Mientras se acomodaron encima del pasto y debajo de
loa àrboles, esperando la llegada del omnipotente Juyà y de su esposa Pulowi,
el dios Ewandama escuchò en su pecho y en lo hondo de su mente, sonidos de
tambores llegados de su tribu Waunana. Es que lo llamaban urgente porque su
presencia y sus enseñanzas era fundamentales para la vida diaria de la tribu,
de modo que buscando entre algunos àrboles y llamando a su hijo, el que no
hablaba, le dijo acercándosele al oído “debes quedarte un tiempo con nuestros
amigos los Wayuu. Ellos te darán una bella princesa a la que cuidan como su mas
valioso diamante, para que estès
contento en su compañìa todos los días de tu vida y para que animado y jubiloso
por su sonrisa y por el brillo de sus ojos, aprendas a hablar sabiamente como
hacen los hijos de los dioses. No puedes defraudarme, hijo mio. Yo irè a mi
pueblo porque me estàn llamando pero estarè pendiente de ti todos los días del
sol”.
Y sin pedir permiso, cogió las maracas mágicas haciéndolas
sonar muy suave, a la vez que pronunciaba palabras prodigiosas para que las fuerzas
del universo llegaran junto a el.
Inexplicablemente, mientras entonaba las maracas y decía las palabras, su
cuerpo se fuè haciendo transparente, alcanzando lo invisible hasta desaparecer por
completo de la vista de todos los que estaban allì.
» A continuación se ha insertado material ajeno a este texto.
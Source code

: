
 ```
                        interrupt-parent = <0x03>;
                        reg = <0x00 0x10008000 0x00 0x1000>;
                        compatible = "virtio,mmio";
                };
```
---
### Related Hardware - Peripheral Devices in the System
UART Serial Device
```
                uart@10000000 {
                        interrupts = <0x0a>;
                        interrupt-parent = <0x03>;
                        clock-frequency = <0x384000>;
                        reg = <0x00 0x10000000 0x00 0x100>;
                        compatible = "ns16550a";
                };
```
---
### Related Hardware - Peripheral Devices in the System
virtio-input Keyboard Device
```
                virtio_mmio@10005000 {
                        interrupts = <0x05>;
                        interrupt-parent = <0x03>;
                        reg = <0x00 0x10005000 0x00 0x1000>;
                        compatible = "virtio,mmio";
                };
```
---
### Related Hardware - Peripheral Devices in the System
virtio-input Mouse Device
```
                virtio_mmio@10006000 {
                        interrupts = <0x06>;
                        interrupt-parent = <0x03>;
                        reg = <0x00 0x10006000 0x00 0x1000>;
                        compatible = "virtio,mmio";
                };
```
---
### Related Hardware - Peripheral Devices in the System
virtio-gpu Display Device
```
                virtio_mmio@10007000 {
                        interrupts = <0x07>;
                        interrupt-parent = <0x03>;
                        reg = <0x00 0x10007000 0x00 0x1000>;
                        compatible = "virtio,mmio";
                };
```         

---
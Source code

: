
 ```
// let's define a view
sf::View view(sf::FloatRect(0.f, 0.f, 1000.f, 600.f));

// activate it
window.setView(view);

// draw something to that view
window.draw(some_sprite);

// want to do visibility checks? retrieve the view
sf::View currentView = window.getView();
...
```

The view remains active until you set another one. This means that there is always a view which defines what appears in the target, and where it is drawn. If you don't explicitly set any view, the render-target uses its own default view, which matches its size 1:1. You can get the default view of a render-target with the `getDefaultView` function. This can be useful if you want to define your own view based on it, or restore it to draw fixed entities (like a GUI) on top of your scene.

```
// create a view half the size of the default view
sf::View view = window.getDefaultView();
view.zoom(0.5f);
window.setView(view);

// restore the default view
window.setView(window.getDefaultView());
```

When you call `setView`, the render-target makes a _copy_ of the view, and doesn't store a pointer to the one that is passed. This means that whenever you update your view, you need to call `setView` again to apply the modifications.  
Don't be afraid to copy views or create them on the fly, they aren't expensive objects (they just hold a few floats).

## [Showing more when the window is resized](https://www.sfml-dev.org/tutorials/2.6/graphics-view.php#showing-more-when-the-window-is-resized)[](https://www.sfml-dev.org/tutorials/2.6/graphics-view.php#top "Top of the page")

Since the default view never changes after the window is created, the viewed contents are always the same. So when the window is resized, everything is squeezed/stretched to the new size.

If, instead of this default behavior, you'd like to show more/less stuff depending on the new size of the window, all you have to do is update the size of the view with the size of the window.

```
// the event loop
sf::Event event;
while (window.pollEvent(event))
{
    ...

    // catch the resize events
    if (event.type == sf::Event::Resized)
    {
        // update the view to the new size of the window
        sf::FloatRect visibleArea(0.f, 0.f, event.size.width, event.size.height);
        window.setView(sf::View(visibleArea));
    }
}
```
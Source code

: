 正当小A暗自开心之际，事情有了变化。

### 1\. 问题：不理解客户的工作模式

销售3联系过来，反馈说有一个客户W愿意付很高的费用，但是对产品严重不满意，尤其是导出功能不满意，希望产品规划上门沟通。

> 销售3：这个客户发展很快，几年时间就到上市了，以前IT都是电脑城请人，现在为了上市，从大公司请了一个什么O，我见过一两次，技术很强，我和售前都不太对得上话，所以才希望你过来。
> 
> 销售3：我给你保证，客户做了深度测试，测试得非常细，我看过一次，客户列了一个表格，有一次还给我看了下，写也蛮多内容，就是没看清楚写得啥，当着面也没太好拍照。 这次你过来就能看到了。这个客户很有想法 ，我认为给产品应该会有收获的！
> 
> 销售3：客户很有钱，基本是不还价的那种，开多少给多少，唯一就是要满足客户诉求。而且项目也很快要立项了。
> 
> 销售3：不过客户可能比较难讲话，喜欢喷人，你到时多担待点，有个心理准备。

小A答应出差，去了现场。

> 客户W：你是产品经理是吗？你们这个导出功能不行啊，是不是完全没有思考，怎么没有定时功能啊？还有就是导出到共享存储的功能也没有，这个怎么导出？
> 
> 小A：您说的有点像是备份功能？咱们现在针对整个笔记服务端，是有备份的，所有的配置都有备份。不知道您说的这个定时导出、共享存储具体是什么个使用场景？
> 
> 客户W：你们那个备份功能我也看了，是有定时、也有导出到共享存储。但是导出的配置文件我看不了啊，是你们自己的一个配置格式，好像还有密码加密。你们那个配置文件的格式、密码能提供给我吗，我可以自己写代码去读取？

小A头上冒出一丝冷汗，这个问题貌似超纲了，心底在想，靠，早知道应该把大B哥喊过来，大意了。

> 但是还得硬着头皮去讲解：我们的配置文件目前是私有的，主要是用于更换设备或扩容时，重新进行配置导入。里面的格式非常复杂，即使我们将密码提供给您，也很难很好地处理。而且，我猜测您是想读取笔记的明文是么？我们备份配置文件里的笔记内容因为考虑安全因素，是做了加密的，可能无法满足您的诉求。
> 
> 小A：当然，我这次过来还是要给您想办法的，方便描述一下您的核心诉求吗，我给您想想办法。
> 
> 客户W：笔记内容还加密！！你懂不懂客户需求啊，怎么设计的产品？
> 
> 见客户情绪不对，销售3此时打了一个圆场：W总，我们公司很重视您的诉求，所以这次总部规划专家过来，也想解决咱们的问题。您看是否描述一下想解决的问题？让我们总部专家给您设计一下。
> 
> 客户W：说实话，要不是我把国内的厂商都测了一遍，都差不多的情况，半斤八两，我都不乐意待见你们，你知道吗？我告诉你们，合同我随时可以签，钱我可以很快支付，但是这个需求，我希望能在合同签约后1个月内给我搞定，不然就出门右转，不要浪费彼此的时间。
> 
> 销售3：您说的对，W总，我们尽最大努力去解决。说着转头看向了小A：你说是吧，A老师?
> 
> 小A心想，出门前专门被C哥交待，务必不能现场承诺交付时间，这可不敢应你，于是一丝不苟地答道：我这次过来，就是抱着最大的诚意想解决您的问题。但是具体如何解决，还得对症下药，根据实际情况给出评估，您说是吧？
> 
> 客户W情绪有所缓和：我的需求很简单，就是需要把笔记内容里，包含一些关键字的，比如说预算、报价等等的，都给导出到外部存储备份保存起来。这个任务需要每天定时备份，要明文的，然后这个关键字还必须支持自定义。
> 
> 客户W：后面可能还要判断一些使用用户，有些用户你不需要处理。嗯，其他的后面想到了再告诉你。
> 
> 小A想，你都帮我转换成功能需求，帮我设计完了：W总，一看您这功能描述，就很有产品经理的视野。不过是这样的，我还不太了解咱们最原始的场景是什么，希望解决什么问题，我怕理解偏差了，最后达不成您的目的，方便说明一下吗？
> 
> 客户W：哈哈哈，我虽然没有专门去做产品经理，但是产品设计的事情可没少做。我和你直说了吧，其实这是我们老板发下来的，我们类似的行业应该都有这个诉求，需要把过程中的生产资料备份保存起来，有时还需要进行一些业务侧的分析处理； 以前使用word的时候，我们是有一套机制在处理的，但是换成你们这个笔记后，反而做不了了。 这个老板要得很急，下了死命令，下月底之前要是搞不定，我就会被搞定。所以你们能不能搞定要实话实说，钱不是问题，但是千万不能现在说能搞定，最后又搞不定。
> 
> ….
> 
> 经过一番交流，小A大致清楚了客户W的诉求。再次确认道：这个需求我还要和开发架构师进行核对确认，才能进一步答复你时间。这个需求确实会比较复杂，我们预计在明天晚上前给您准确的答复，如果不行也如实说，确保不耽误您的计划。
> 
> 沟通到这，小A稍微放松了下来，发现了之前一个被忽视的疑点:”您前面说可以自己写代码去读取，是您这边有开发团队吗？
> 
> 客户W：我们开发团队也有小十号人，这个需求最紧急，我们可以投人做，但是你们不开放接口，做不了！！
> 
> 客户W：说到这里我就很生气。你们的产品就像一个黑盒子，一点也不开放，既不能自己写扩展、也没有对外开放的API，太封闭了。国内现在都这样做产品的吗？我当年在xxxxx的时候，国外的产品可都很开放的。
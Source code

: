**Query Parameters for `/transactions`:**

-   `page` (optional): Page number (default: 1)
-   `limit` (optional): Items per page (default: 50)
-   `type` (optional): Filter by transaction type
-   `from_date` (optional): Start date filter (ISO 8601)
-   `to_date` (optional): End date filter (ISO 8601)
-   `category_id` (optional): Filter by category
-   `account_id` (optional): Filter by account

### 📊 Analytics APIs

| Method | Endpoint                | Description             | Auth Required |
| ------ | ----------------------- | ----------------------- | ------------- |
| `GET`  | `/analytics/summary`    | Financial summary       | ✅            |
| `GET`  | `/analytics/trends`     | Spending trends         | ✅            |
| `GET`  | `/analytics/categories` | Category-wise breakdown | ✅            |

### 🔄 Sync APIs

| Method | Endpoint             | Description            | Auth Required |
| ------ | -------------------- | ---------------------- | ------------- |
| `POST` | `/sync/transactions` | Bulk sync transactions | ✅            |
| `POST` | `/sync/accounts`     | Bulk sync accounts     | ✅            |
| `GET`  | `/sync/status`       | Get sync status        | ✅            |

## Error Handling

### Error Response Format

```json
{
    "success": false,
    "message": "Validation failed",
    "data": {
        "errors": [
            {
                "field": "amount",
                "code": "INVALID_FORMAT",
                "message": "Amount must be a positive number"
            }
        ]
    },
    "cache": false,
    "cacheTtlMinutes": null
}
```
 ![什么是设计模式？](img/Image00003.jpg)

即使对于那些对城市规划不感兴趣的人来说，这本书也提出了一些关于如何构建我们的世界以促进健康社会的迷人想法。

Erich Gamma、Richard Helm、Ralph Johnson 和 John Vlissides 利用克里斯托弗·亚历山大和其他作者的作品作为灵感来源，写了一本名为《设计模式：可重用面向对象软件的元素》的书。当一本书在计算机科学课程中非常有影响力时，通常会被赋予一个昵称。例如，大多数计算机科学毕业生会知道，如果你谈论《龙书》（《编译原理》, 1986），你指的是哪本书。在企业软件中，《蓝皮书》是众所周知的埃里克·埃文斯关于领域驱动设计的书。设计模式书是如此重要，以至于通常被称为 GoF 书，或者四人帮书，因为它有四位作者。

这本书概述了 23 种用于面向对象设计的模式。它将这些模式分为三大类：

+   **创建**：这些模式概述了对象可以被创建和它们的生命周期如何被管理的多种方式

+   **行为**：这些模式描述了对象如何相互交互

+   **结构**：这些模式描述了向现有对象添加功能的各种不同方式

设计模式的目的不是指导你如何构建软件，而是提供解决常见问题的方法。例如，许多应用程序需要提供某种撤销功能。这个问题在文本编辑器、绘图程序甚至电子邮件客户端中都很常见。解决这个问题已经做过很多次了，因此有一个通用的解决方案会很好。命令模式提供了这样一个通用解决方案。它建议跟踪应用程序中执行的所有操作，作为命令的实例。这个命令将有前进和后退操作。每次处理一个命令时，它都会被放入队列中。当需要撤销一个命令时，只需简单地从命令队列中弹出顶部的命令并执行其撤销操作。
Nadie hablò pero todos
supieron por el tipo de rumor en las ramas de los àrboles cercanos, que había viajado a su pueblo Waunana donde lo
necesitaban urgente.
Al dia siguiente de que Ewandama se hiciera
invisible para viajar a su pueblo
Waunana, el cacique Anbaibe con sus hijos Nutibara y Quimunchù, trajeron a la
princesa Mile a la choza donde había dormido el hijo de Ewandama, para que la
conociera. Era bella como la luz de una estrella, como un àtomo sideral, y sus
movimientos eran semejantes a las altas palmeras. Estaba sin dote y tanto ella
como el cacique Anbaibe sabían que una unión entre el joven dios y la muchacha,
les traería incalculables riquezas de otros pueblos.